Moroccan police have arrested a British dealer in virtual currency Bitcoin wanted on fraud charges in the United States, a source close to the investigation told AFP on Thursday.
Police said only that a 49-year-old Briton had been detained in the northern city of Tangiers on Wednesday in response to a notice issued by Interpol on July 17 and that his extradition would be considered by the Court of Cassation.
But the source identified him as British businessman Renwick Haddow, a former New York resident who was charged with securities fraud in the United states on June 30 for allegedly bilking investors in what turned out to be a fake Bitcoin trading platform.
He appeared before the public prosecutor in Tangiers on Wednesday before being transferred to prison in Sale, near the capital Rabat, the source said.
The US Securities and Exchange Commission charged last month "the clandestine" Haddow, who is alleged to have diverted funds invested in a phony Bitcoin site as well as from flexible workspace firm Bar Works into accounts in Mauritius and Morocco, totalling $5 million.
He touted experienced senior executives as running the operations, who turned out to be phantoms, and misrepresented the details and success of both companies, the SEC alleged.
"Haddow created two trendy companies and misled investors into believing that highly-qualified executives were leading them to quick profitability," said Andrew M. Calamari, director of the SEC's New York Regional Office.
"In reality, Haddow controlled the companies from behind the scenes and they were far from profitable."
Bitcoin Store claimed to be "an easy-to-use and secure way of holding and trading Bitcoin" and had generated several million dollars in gross sales.
The SEC alleges that in fact it never had any operations nor generated the gross sales it touted.
In 2015, Bitcoin Store's bank accounts allegedly received less than $250,000 in incoming transfers, none of which appear to reflect revenue from customers, the SEC said.

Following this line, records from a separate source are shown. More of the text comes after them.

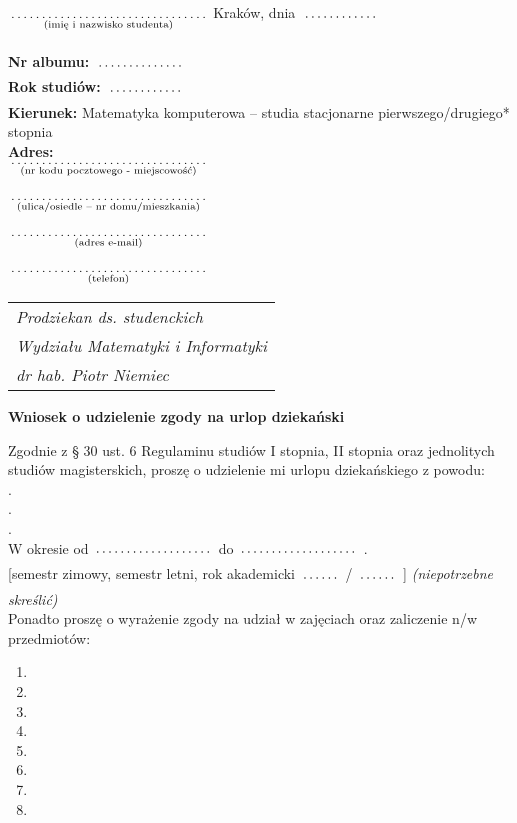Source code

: \documentclass[a4paper,11pt]{article}
\newcommand{\fillField}[2]{
    $\underset{\text{#1}}{\parbox[t]{#2}{\dotfill}}$
}
\begin{document}
\noindent
\fillField{(imię i nazwisko studenta)}{5cm} \hfill Kraków, dnia \fillField{}{2cm} \\\\
\textbf{Nr albumu:}   \fillField{}{2.3cm}\\
\textbf{Rok studiów:} \fillField{}{2cm}\\
\textbf{Kierunek:} Matematyka komputerowa -- studia stacjonarne pierwszego/drugiego* stopnia\\
\textbf{Adres:}\\
\fillField{(nr kodu pocztowego - miejscowość)}{5cm}\\\\
\fillField{(ulica/osiedle – nr domu/mieszkania)}{5cm}\\\\
\fillField{(adres e-mail)}{5cm}\\\\
\fillField{(telefon)}{5cm}


\phantom{a}\hfill
\begin{tabular}[c]{@{}l@{}}
\textit{Prodziekan ds. studenckich} \\
\textit{Wydziału Matematyki i Informatyki}\\
\textit{dr hab. Piotr Niemiec}
\end{tabular}

\vskip 0.5cm

\begin{center}
{\Large \textbf{Wniosek o udzielenie zgody na urlop dziekański}}
\end{center}

\vskip 0.5cm

Zgodnie z § 30 ust. 6 Regulaminu studiów I stopnia, II stopnia oraz jednolitych studiów
magisterskich, proszę o udzielenie mi urlopu dziekańskiego z powodu:\\
.\dotfill\\
.\dotfill\\
.\dotfill\\
W okresie od \fillField{}{3cm} do \fillField{}{3cm}.\\
{[semestr zimowy, semestr letni, rok akademicki \fillField{}{1cm}/\fillField{}{1cm}]}
\textit{    (niepotrzebne skreślić)}\\
Ponadto proszę o wyrażenie zgody na udział w zajęciach oraz zaliczenie n/w przedmiotów:

    \begin{multicols}{2}
    \begin{enumerate}
        \item \dotfill
        \item \dotfill
        \item \dotfill
        \item \dotfill
        \item \dotfill
        \item \dotfill
        \item \dotfill
        \item \dotfill
    \end{enumerate}
    \end{multicols}
\end{document}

Haddow's investors pumped more than $37 million into Bar Works, which claimed to provide workspaces in old bars and restaurants, but in fact "primarily sold leases coupled with sub-leases that together functioned like investment notes," the SEC said in a statement.
And the SEC said throughout he was "hiding his connection" to the companies, given his past with regulators in Britain, where he has faced similar charges for investment schemes.
According to a report in Crain's, 27 investors from China filed suit in the New York State Supreme Court on June 16 seeking repayment of more than $3 million invested in Bar Works, which they called a Ponzi scheme.
Another investment group filed a similar case against Bar Works in Florida.